(Dataset records begins)

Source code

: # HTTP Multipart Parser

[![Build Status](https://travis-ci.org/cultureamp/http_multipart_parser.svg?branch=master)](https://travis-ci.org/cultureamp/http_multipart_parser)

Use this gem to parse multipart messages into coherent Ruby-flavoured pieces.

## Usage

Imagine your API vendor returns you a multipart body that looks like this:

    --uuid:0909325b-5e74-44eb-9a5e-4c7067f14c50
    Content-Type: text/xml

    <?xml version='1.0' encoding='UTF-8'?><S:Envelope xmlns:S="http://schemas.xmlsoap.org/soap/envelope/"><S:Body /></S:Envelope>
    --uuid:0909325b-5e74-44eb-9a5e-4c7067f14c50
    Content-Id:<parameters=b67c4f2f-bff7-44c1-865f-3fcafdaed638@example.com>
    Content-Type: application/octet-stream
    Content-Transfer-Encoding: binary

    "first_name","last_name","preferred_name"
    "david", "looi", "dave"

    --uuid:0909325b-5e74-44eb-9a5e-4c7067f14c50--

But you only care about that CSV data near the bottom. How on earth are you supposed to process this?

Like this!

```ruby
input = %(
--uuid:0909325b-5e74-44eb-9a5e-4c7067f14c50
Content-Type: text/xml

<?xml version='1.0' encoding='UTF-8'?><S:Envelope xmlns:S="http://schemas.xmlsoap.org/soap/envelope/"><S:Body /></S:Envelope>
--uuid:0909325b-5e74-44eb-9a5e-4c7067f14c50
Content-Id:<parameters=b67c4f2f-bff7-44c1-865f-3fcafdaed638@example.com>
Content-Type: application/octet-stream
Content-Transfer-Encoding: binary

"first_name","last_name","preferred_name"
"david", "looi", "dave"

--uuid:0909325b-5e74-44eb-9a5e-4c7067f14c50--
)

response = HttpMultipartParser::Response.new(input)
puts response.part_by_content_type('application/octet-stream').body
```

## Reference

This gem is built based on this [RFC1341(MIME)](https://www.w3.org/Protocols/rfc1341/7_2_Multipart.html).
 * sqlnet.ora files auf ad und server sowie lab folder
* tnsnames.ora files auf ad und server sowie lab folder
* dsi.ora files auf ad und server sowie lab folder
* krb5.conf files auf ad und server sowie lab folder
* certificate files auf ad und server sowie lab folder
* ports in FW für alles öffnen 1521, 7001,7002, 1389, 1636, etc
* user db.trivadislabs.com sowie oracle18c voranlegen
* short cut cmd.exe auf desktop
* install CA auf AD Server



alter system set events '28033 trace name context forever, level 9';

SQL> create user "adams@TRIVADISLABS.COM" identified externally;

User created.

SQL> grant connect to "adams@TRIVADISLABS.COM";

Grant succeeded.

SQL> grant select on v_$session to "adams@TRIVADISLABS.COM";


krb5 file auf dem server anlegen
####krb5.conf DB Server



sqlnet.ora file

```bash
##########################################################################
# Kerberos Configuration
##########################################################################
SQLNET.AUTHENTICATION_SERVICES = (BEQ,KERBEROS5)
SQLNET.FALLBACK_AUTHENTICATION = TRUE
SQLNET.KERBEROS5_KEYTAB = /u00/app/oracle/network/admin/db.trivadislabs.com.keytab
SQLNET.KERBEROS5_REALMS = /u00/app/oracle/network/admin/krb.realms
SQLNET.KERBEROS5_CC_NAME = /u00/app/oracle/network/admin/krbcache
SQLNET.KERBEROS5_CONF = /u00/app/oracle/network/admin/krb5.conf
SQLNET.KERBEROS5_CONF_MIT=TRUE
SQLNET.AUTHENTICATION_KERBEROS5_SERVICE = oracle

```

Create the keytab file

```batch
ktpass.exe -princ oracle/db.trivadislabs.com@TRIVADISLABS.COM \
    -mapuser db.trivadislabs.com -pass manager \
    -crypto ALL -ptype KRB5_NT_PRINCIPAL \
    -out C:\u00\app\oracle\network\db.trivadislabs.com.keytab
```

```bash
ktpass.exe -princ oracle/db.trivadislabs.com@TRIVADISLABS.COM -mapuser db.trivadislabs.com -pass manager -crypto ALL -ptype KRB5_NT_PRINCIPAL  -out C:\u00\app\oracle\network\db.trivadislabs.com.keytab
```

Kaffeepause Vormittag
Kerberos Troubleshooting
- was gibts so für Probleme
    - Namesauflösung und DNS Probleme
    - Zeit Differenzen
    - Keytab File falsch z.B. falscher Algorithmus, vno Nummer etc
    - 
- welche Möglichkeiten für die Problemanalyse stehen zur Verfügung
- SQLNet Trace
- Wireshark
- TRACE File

(Dataset records ends)

### Problem description
Each line above needs to be repeated exactly, with nothing omitted.

### Task result
Source code

: # HTTP Multipart Parser

[![Build Status](https://travis-ci.org/cultureamp/http_multipart_parser.svg?branch=master)](https://travis-ci.org/cultureamp/http_multipart_parser)

Use this gem to parse multipart messages into coherent Ruby-flavoured pieces.

## Usage

Imagine your API vendor returns you a multipart body that looks like this:

    --uuid:0909325b-5e74-44eb-9a5e-4c7067f14c50
    Content-Type: text/xml

    <?xml version='1.0' encoding='UTF-8'?><S:Envelope xmlns:S="http://schemas.xmlsoap.org/soap/envelope/"><S:Body /></S:Envelope>
    --uuid:0909325b-5e74-44eb-9a5e-4c7067f14c50
    Content-Id:<parameters=b67c4f2f-bff7-44c1-865f-3fcafdaed638@example.com>
    Content-Type: application/octet-stream
    Content-Transfer-Encoding: binary

    "first_name","last_name","preferred_name"
    "david", "looi", "dave"

    --uuid:0909325b-5e74-44eb-9a5e-4c7067f14c50--

But you only care about that CSV data near the bottom. How on earth are you supposed to process this?

Like this!

```ruby
input = %(
--uuid:0909325b-5e74-44eb-9a5e-4c7067f14c50
Content-Type: text/xml

<?xml version='1.0' encoding='UTF-8'?><S:Envelope xmlns:S="http://schemas.xmlsoap.org/soap/envelope/"><S:Body /></S:Envelope>
--uuid:0909325b-5e74-44eb-9a5e-4c7067f14c50
Content-Id:<parameters=b67c4f2f-bff7-44c1-865f-3fcafdaed638@example.com>
Content-Type: application/octet-stream
Content-Transfer-Encoding: binary

"first_name","last_name","preferred_name"
"david", "looi", "dave"

--uuid:0909325b-5e74-44eb-9a5e-4c7067f14c50--
)

response = HttpMultipartParser::Response.new(input)
puts response.part_by_content_type('application/octet-stream').body
```

## Reference

This gem is built based on this [RFC1341(MIME)](https://www.w3.org/Protocols/rfc1341/7_2_Multipart.html).
 * sqlnet.ora files auf ad und server sowie lab folder
* tnsnames.ora files auf ad und server sowie lab folder
* dsi.ora files auf ad und server sowie lab folder
* krb5.conf files auf ad und server sowie lab folder
* certificate files auf ad und server sowie lab folder
* ports in FW für alles öffnen 1521, 7001,7002, 1389, 1636, etc
* user db.trivadislabs.com sowie oracle18c voranlegen
* short cut cmd.exe auf desktop
* install CA auf AD Server



alter system set events '28033 trace name context forever, level 9';

SQL> create user "adams@TRIVADISLABS.COM" identified externally;

User created.

SQL> grant connect to "adams@TRIVADISLABS.COM";

Grant succeeded.

SQL> grant select on v_$session to "adams@TRIVADISLABS.COM";


krb5 file auf dem server anlegen
####krb5.conf DB Server



sqlnet.ora file

```bash
##########################################################################
# Kerberos Configuration
##########################################################################
SQLNET.AUTHENTICATION_SERVICES = (BEQ,KERBEROS5)
SQLNET.FALLBACK_AUTHENTICATION = TRUE
SQLNET.KERBEROS5_KEYTAB = /u00/app/oracle/network/admin/db.trivadislabs.com.keytab
SQLNET.KERBEROS5_REALMS = /u00/app/oracle/network/admin/krb.realms
SQLNET.KERBEROS5_CC_NAME = /u00/app/oracle/network/admin/krbcache
SQLNET.KERBEROS5_CONF = /u00/app/oracle/network/admin/krb5.conf
SQLNET.KERBEROS5_CONF_MIT=TRUE
SQLNET.AUTHENTICATION_KERBEROS5_SERVICE = oracle

```

Create the keytab file

```batch
ktpass.exe -princ oracle/db.trivadislabs.com@TRIVADISLABS.COM \
    -mapuser db.trivadislabs.com -pass manager \
    -crypto ALL -ptype KRB5_NT_PRINCIPAL \
    -out C:\u00\app\oracle\network\db.trivadislabs.com.keytab
```

```bash
ktpass.exe -princ oracle/db.trivadislabs.com@TRIVADISLABS.COM -mapuser db.trivadislabs.com -pass manager -crypto ALL -ptype KRB5_NT_PRINCIPAL  -out C:\u00\app\oracle\network\db.trivadislabs.com.keytab
```

Kaffeepause Vormittag
Kerberos Troubleshooting
- was gibts so für Probleme
    - Namesauflösung und DNS Probleme
    - Zeit Differenzen
    - Keytab File falsch z.B. falscher Algorithmus, vno Nummer etc
    - 
- welche Möglichkeiten für die Problemanalyse stehen zur Verfügung
- SQLNet Trace
- Wireshark
- TRACE File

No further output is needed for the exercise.